▸ **Available records**

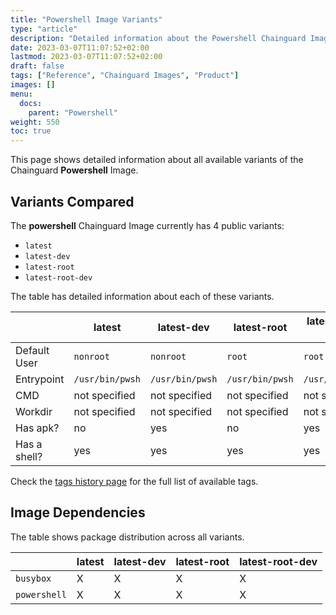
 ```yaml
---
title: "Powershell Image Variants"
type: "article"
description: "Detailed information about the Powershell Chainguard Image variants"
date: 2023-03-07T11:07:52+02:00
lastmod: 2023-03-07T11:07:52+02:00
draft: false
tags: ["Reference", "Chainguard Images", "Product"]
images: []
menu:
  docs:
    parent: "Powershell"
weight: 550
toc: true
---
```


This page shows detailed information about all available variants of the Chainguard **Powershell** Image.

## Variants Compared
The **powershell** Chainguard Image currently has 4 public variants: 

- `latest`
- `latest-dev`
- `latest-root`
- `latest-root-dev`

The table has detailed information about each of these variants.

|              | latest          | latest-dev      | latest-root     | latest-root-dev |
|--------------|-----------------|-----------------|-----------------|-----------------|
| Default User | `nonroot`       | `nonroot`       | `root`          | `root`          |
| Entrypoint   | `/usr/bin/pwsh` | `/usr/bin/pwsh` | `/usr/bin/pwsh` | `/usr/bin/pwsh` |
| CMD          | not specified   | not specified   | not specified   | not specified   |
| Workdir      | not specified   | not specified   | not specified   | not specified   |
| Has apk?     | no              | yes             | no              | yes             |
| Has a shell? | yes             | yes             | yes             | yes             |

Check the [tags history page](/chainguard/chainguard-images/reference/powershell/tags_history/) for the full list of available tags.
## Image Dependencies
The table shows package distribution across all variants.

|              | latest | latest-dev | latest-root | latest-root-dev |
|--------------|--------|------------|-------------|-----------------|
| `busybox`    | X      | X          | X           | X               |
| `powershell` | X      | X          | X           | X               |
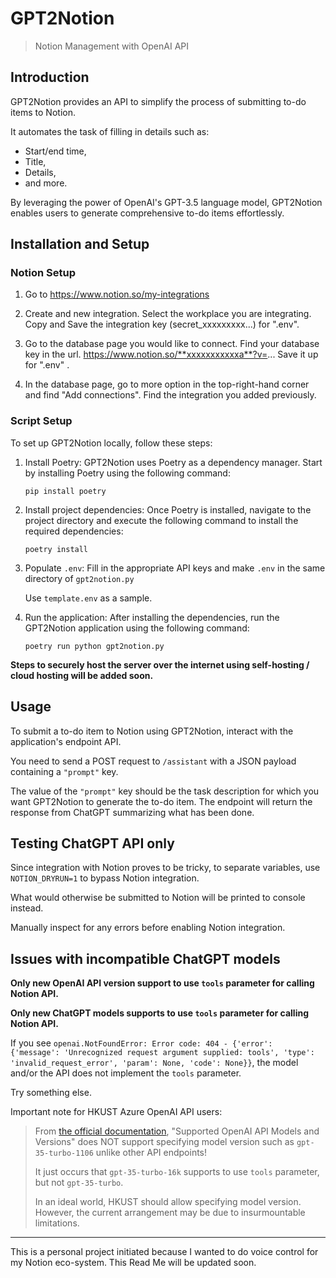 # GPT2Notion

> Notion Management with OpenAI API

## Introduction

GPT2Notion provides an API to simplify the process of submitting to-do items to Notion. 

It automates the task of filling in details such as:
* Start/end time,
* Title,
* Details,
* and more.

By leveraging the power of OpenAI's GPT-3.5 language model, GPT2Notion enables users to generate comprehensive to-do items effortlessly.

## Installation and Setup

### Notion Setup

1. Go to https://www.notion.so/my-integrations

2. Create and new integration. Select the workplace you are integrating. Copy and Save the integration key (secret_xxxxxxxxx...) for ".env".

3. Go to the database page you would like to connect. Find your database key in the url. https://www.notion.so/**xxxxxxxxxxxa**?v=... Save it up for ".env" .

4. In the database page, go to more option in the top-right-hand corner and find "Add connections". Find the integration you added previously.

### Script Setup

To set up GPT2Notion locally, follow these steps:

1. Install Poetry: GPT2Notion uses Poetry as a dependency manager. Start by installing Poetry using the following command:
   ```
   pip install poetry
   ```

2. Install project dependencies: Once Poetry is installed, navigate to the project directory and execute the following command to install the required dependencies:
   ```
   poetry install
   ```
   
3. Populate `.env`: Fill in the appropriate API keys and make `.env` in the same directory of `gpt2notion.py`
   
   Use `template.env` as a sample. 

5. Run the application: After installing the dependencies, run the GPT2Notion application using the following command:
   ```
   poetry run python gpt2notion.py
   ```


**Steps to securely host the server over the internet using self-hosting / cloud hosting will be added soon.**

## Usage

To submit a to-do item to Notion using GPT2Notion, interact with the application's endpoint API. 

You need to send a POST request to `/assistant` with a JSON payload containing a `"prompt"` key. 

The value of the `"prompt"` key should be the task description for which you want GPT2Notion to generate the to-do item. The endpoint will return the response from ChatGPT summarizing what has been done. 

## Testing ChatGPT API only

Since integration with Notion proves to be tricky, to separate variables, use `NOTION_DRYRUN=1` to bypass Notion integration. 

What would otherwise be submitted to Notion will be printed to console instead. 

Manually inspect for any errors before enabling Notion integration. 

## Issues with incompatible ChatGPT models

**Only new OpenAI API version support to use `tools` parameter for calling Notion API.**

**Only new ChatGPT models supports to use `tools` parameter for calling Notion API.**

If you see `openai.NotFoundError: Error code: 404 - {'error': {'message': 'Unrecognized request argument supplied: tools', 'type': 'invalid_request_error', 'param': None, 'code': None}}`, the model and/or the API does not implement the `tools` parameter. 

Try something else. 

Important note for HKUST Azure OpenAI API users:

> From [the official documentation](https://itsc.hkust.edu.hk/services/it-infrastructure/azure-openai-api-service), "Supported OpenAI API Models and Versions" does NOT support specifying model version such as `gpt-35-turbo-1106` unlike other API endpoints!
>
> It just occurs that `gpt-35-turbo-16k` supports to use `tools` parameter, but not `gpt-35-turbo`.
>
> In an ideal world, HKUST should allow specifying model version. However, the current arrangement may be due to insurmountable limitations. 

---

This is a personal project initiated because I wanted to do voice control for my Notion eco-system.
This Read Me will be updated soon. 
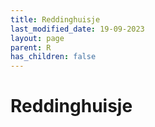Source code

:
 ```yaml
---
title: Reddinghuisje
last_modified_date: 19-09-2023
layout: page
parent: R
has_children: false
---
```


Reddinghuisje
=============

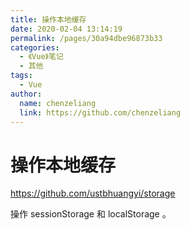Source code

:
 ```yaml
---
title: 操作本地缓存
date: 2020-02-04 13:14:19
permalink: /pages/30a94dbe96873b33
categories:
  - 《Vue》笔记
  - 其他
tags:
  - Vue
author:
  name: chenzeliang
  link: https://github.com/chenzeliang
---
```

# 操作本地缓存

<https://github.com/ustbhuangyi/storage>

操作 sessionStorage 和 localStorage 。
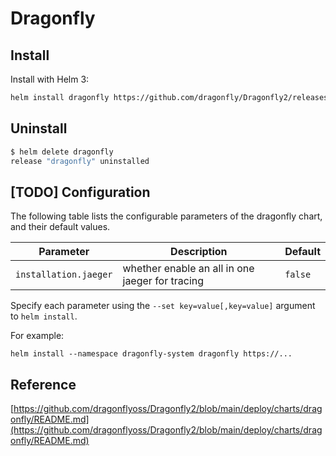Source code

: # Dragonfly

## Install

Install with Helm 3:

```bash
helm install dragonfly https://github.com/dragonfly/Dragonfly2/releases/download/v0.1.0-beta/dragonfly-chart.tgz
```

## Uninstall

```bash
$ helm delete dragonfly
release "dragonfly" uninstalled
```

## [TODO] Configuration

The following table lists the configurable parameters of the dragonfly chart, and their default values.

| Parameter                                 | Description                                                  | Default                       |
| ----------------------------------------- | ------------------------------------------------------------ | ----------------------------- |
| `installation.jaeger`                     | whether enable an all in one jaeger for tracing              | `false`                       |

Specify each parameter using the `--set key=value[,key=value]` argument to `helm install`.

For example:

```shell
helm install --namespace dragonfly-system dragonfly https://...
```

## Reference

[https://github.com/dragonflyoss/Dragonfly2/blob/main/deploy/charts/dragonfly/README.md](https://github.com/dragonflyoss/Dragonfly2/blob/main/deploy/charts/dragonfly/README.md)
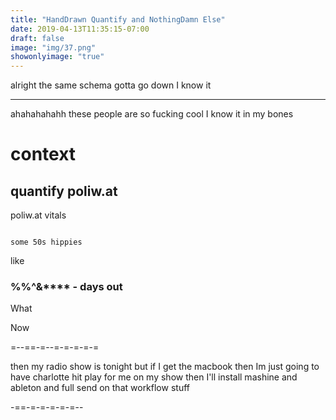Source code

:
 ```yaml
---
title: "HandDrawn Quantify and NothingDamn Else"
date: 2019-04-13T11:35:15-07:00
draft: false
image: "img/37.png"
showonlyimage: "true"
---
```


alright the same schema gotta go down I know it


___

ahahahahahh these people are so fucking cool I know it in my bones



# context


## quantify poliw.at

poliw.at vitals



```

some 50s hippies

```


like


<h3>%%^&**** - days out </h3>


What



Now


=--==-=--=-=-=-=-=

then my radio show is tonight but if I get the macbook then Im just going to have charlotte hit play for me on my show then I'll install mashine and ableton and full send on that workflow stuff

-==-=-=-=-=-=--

▸ **Problem to work on**
Among the entries above, the line containing "### Script Setup", the line containing "new ChatGPT models", and all lines between them are to be restated word for word; nothing else belongs in the reply.

▸ **Reply to the exercise**
### Script Setup

To set up GPT2Notion locally, follow these steps:

1. Install Poetry: GPT2Notion uses Poetry as a dependency manager. Start by installing Poetry using the following command:
   ```
   pip install poetry
   ```

2. Install project dependencies: Once Poetry is installed, navigate to the project directory and execute the following command to install the required dependencies:
   ```
   poetry install
   ```
   
3. Populate `.env`: Fill in the appropriate API keys and make `.env` in the same directory of `gpt2notion.py`
   
   Use `template.env` as a sample. 

5. Run the application: After installing the dependencies, run the GPT2Notion application using the following command:
   ```
   poetry run python gpt2notion.py
   ```


**Steps to securely host the server over the internet using self-hosting / cloud hosting will be added soon.**

## Usage

To submit a to-do item to Notion using GPT2Notion, interact with the application's endpoint API. 

You need to send a POST request to `/assistant` with a JSON payload containing a `"prompt"` key. 

The value of the `"prompt"` key should be the task description for which you want GPT2Notion to generate the to-do item. The endpoint will return the response from ChatGPT summarizing what has been done. 

## Testing ChatGPT API only

Since integration with Notion proves to be tricky, to separate variables, use `NOTION_DRYRUN=1` to bypass Notion integration. 

What would otherwise be submitted to Notion will be printed to console instead. 

Manually inspect for any errors before enabling Notion integration. 

## Issues with incompatible ChatGPT models

**Only new OpenAI API version support to use `tools` parameter for calling Notion API.**

**Only new ChatGPT models supports to use `tools` parameter for calling Notion API.**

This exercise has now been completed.